EXERCISE DESCRIPTION:
The records that follow must be repeated exactly, except for their pictures.

DATA FOR THIS TASK below:

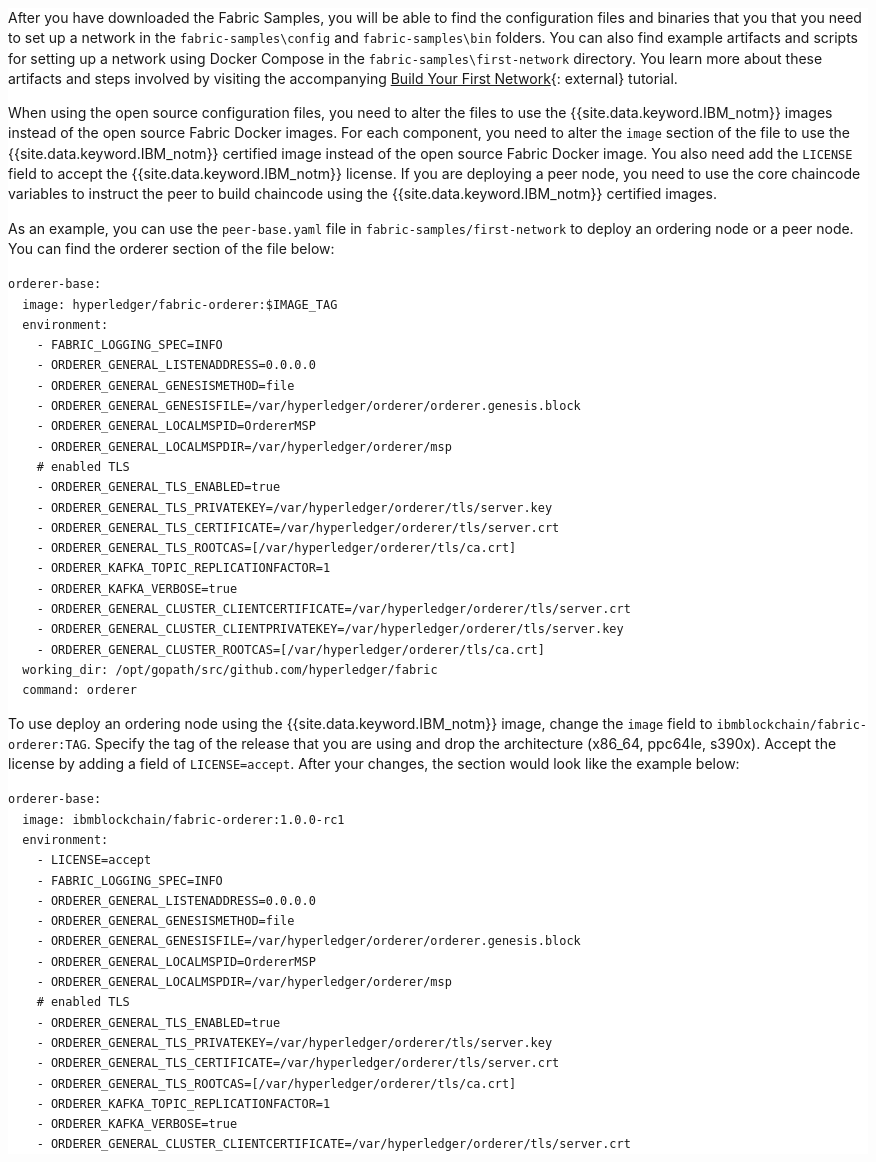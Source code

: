 After you have downloaded the Fabric Samples, you will be able to find the configuration files and binaries that you that you need to set up a network in the `fabric-samples\config` and `fabric-samples\bin` folders. You can also find example artifacts and scripts for setting up a network using Docker Compose in the `fabric-samples\first-network` directory. You learn more about these artifacts and steps involved by visiting the accompanying [Build Your First Network](http://hyperledger-fabric.readthedocs.io/en/release-1.4/build_network.html){: external} tutorial.

When using the open source configuration files, you need to alter the files to use the {{site.data.keyword.IBM_notm}} images instead of the open source Fabric Docker images. For each component, you need to alter the `image` section of the file to use the {{site.data.keyword.IBM_notm}} certified image instead of the open source Fabric Docker image. You also need add the `LICENSE` field to accept the {{site.data.keyword.IBM_notm}} license. If you are deploying a peer node, you need to use the core chaincode variables to instruct the peer to build chaincode using the {{site.data.keyword.IBM_notm}} certified images.

As an example, you can use the `peer-base.yaml` file in `fabric-samples/first-network` to deploy an ordering node or a peer node. You can find the orderer section of the file below:

```
orderer-base:
  image: hyperledger/fabric-orderer:$IMAGE_TAG
  environment:
    - FABRIC_LOGGING_SPEC=INFO
    - ORDERER_GENERAL_LISTENADDRESS=0.0.0.0
    - ORDERER_GENERAL_GENESISMETHOD=file
    - ORDERER_GENERAL_GENESISFILE=/var/hyperledger/orderer/orderer.genesis.block
    - ORDERER_GENERAL_LOCALMSPID=OrdererMSP
    - ORDERER_GENERAL_LOCALMSPDIR=/var/hyperledger/orderer/msp
    # enabled TLS
    - ORDERER_GENERAL_TLS_ENABLED=true
    - ORDERER_GENERAL_TLS_PRIVATEKEY=/var/hyperledger/orderer/tls/server.key
    - ORDERER_GENERAL_TLS_CERTIFICATE=/var/hyperledger/orderer/tls/server.crt
    - ORDERER_GENERAL_TLS_ROOTCAS=[/var/hyperledger/orderer/tls/ca.crt]
    - ORDERER_KAFKA_TOPIC_REPLICATIONFACTOR=1
    - ORDERER_KAFKA_VERBOSE=true
    - ORDERER_GENERAL_CLUSTER_CLIENTCERTIFICATE=/var/hyperledger/orderer/tls/server.crt
    - ORDERER_GENERAL_CLUSTER_CLIENTPRIVATEKEY=/var/hyperledger/orderer/tls/server.key
    - ORDERER_GENERAL_CLUSTER_ROOTCAS=[/var/hyperledger/orderer/tls/ca.crt]
  working_dir: /opt/gopath/src/github.com/hyperledger/fabric
  command: orderer
```

To use deploy an ordering node using the {{site.data.keyword.IBM_notm}} image, change the `image` field to `ibmblockchain/fabric-orderer:TAG`. Specify the tag of the release that you are using and drop the architecture (x86_64, ppc64le, s390x). Accept the license by adding a field of `LICENSE=accept`. After your changes, the section would look like the example below:

```
orderer-base:
  image: ibmblockchain/fabric-orderer:1.0.0-rc1
  environment:
    - LICENSE=accept
    - FABRIC_LOGGING_SPEC=INFO
    - ORDERER_GENERAL_LISTENADDRESS=0.0.0.0
    - ORDERER_GENERAL_GENESISMETHOD=file
    - ORDERER_GENERAL_GENESISFILE=/var/hyperledger/orderer/orderer.genesis.block
    - ORDERER_GENERAL_LOCALMSPID=OrdererMSP
    - ORDERER_GENERAL_LOCALMSPDIR=/var/hyperledger/orderer/msp
    # enabled TLS
    - ORDERER_GENERAL_TLS_ENABLED=true
    - ORDERER_GENERAL_TLS_PRIVATEKEY=/var/hyperledger/orderer/tls/server.key
    - ORDERER_GENERAL_TLS_CERTIFICATE=/var/hyperledger/orderer/tls/server.crt
    - ORDERER_GENERAL_TLS_ROOTCAS=[/var/hyperledger/orderer/tls/ca.crt]
    - ORDERER_KAFKA_TOPIC_REPLICATIONFACTOR=1
    - ORDERER_KAFKA_VERBOSE=true
    - ORDERER_GENERAL_CLUSTER_CLIENTCERTIFICATE=/var/hyperledger/orderer/tls/server.crt
```
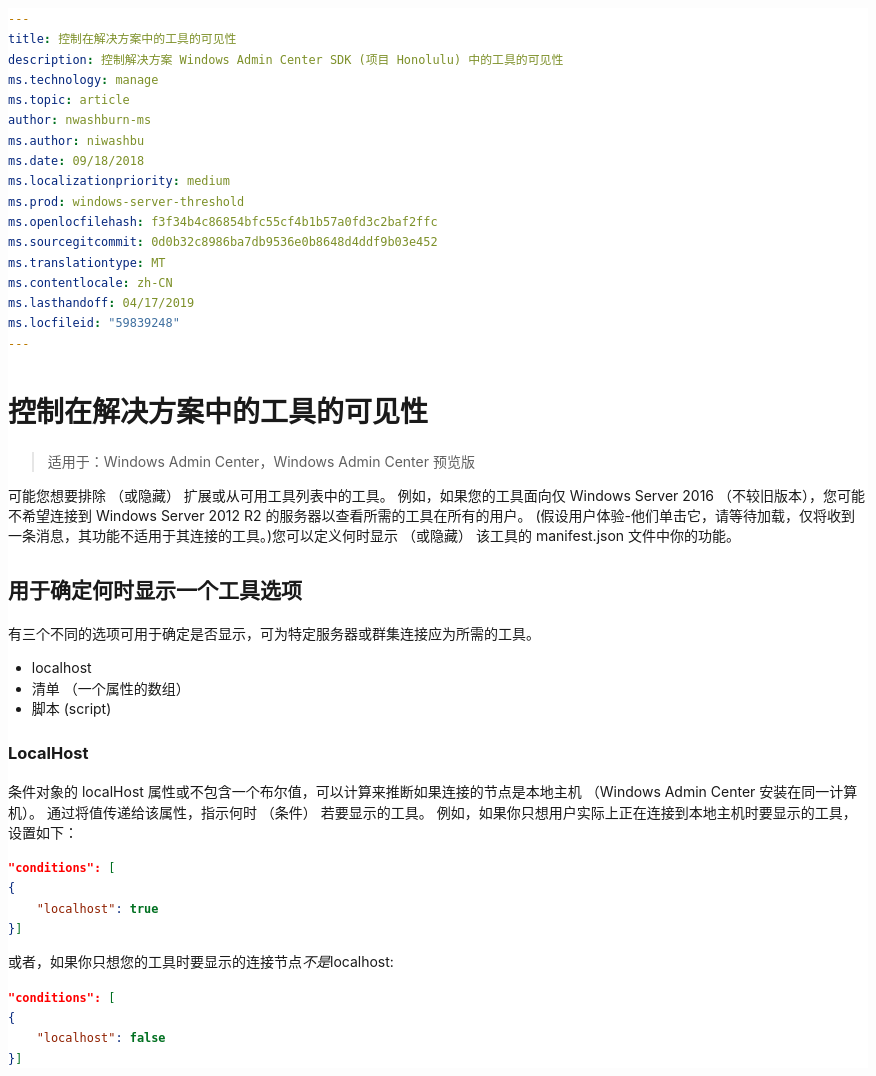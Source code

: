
 ```yaml
---
title: 控制在解决方案中的工具的可见性
description: 控制解决方案 Windows Admin Center SDK (项目 Honolulu) 中的工具的可见性
ms.technology: manage
ms.topic: article
author: nwashburn-ms
ms.author: niwashbu
ms.date: 09/18/2018
ms.localizationpriority: medium
ms.prod: windows-server-threshold
ms.openlocfilehash: f3f34b4c86854bfc55cf4b1b57a0fd3c2baf2ffc
ms.sourcegitcommit: 0d0b32c8986ba7db9536e0b8648d4ddf9b03e452
ms.translationtype: MT
ms.contentlocale: zh-CN
ms.lasthandoff: 04/17/2019
ms.locfileid: "59839248"
---
```

# <a name="control-your-tools-visibility-in-a-solution"></a>控制在解决方案中的工具的可见性 #

>适用于：Windows Admin Center，Windows Admin Center 预览版

可能您想要排除 （或隐藏） 扩展或从可用工具列表中的工具。 例如，如果您的工具面向仅 Windows Server 2016 （不较旧版本），您可能不希望连接到 Windows Server 2012 R2 的服务器以查看所需的工具在所有的用户。 (假设用户体验-他们单击它，请等待加载，仅将收到一条消息，其功能不适用于其连接的工具。)您可以定义何时显示 （或隐藏） 该工具的 manifest.json 文件中你的功能。

## <a name="options-for-deciding-when-to-show-a-tool"></a>用于确定何时显示一个工具选项 ##

有三个不同的选项可用于确定是否显示，可为特定服务器或群集连接应为所需的工具。

* localhost
* 清单 （一个属性的数组）
* 脚本 (script)

### <a name="localhost"></a>LocalHost ###

条件对象的 localHost 属性或不包含一个布尔值，可以计算来推断如果连接的节点是本地主机 （Windows Admin Center 安装在同一计算机）。 通过将值传递给该属性，指示何时 （条件） 若要显示的工具。 例如，如果你只想用户实际上正在连接到本地主机时要显示的工具，设置如下：

``` json
"conditions": [
{
    "localhost": true
}]
```

或者，如果你只想您的工具时要显示的连接节点*不是*localhost:

``` json
"conditions": [
{
    "localhost": false
}]
```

End of DATA FOR THIS TASK.

RESPONSE TO THE EXERCISE:
Source code

: After you have downloaded the Fabric Samples, you will be able to find the configuration files and binaries that you that you need to set up a network in the `fabric-samples\config` and `fabric-samples\bin` folders. You can also find example artifacts and scripts for setting up a network using Docker Compose in the `fabric-samples\first-network` directory. You learn more about these artifacts and steps involved by visiting the accompanying [Build Your First Network](http://hyperledger-fabric.readthedocs.io/en/release-1.4/build_network.html){: external} tutorial.

When using the open source configuration files, you need to alter the files to use the {{site.data.keyword.IBM_notm}} images instead of the open source Fabric Docker images. For each component, you need to alter the `image` section of the file to use the {{site.data.keyword.IBM_notm}} certified image instead of the open source Fabric Docker image. You also need add the `LICENSE` field to accept the {{site.data.keyword.IBM_notm}} license. If you are deploying a peer node, you need to use the core chaincode variables to instruct the peer to build chaincode using the {{site.data.keyword.IBM_notm}} certified images.

As an example, you can use the `peer-base.yaml` file in `fabric-samples/first-network` to deploy an ordering node or a peer node. You can find the orderer section of the file below:

```
orderer-base:
  image: hyperledger/fabric-orderer:$IMAGE_TAG
  environment:
    - FABRIC_LOGGING_SPEC=INFO
    - ORDERER_GENERAL_LISTENADDRESS=0.0.0.0
    - ORDERER_GENERAL_GENESISMETHOD=file
    - ORDERER_GENERAL_GENESISFILE=/var/hyperledger/orderer/orderer.genesis.block
    - ORDERER_GENERAL_LOCALMSPID=OrdererMSP
    - ORDERER_GENERAL_LOCALMSPDIR=/var/hyperledger/orderer/msp
    # enabled TLS
    - ORDERER_GENERAL_TLS_ENABLED=true
    - ORDERER_GENERAL_TLS_PRIVATEKEY=/var/hyperledger/orderer/tls/server.key
    - ORDERER_GENERAL_TLS_CERTIFICATE=/var/hyperledger/orderer/tls/server.crt
    - ORDERER_GENERAL_TLS_ROOTCAS=[/var/hyperledger/orderer/tls/ca.crt]
    - ORDERER_KAFKA_TOPIC_REPLICATIONFACTOR=1
    - ORDERER_KAFKA_VERBOSE=true
    - ORDERER_GENERAL_CLUSTER_CLIENTCERTIFICATE=/var/hyperledger/orderer/tls/server.crt
    - ORDERER_GENERAL_CLUSTER_CLIENTPRIVATEKEY=/var/hyperledger/orderer/tls/server.key
    - ORDERER_GENERAL_CLUSTER_ROOTCAS=[/var/hyperledger/orderer/tls/ca.crt]
  working_dir: /opt/gopath/src/github.com/hyperledger/fabric
  command: orderer
```

To use deploy an ordering node using the {{site.data.keyword.IBM_notm}} image, change the `image` field to `ibmblockchain/fabric-orderer:TAG`. Specify the tag of the release that you are using and drop the architecture (x86_64, ppc64le, s390x). Accept the license by adding a field of `LICENSE=accept`. After your changes, the section would look like the example below:

```
orderer-base:
  image: ibmblockchain/fabric-orderer:1.0.0-rc1
  environment:
    - LICENSE=accept
    - FABRIC_LOGGING_SPEC=INFO
    - ORDERER_GENERAL_LISTENADDRESS=0.0.0.0
    - ORDERER_GENERAL_GENESISMETHOD=file
    - ORDERER_GENERAL_GENESISFILE=/var/hyperledger/orderer/orderer.genesis.block
    - ORDERER_GENERAL_LOCALMSPID=OrdererMSP
    - ORDERER_GENERAL_LOCALMSPDIR=/var/hyperledger/orderer/msp
    # enabled TLS
    - ORDERER_GENERAL_TLS_ENABLED=true
    - ORDERER_GENERAL_TLS_PRIVATEKEY=/var/hyperledger/orderer/tls/server.key
    - ORDERER_GENERAL_TLS_CERTIFICATE=/var/hyperledger/orderer/tls/server.crt
    - ORDERER_GENERAL_TLS_ROOTCAS=[/var/hyperledger/orderer/tls/ca.crt]
    - ORDERER_KAFKA_TOPIC_REPLICATIONFACTOR=1
    - ORDERER_KAFKA_VERBOSE=true
    - ORDERER_GENERAL_CLUSTER_CLIENTCERTIFICATE=/var/hyperledger/orderer/tls/server.crt
```
Source code

:
 ```yaml
---
title: 控制在解决方案中的工具的可见性
description: 控制解决方案 Windows Admin Center SDK (项目 Honolulu) 中的工具的可见性
ms.technology: manage
ms.topic: article
author: nwashburn-ms
ms.author: niwashbu
ms.date: 09/18/2018
ms.localizationpriority: medium
ms.prod: windows-server-threshold
ms.openlocfilehash: f3f34b4c86854bfc55cf4b1b57a0fd3c2baf2ffc
ms.sourcegitcommit: 0d0b32c8986ba7db9536e0b8648d4ddf9b03e452
ms.translationtype: MT
ms.contentlocale: zh-CN
ms.lasthandoff: 04/17/2019
ms.locfileid: "59839248"
---
```

# <a name="control-your-tools-visibility-in-a-solution"></a>控制在解决方案中的工具的可见性 #

>适用于：Windows Admin Center，Windows Admin Center 预览版

可能您想要排除 （或隐藏） 扩展或从可用工具列表中的工具。 例如，如果您的工具面向仅 Windows Server 2016 （不较旧版本），您可能不希望连接到 Windows Server 2012 R2 的服务器以查看所需的工具在所有的用户。 (假设用户体验-他们单击它，请等待加载，仅将收到一条消息，其功能不适用于其连接的工具。)您可以定义何时显示 （或隐藏） 该工具的 manifest.json 文件中你的功能。

## <a name="options-for-deciding-when-to-show-a-tool"></a>用于确定何时显示一个工具选项 ##

有三个不同的选项可用于确定是否显示，可为特定服务器或群集连接应为所需的工具。

* localhost
* 清单 （一个属性的数组）
* 脚本 (script)

### <a name="localhost"></a>LocalHost ###

条件对象的 localHost 属性或不包含一个布尔值，可以计算来推断如果连接的节点是本地主机 （Windows Admin Center 安装在同一计算机）。 通过将值传递给该属性，指示何时 （条件） 若要显示的工具。 例如，如果你只想用户实际上正在连接到本地主机时要显示的工具，设置如下：

``` json
"conditions": [
{
    "localhost": true
}]
```

或者，如果你只想您的工具时要显示的连接节点*不是*localhost:

``` json
"conditions": [
{
    "localhost": false
}]
```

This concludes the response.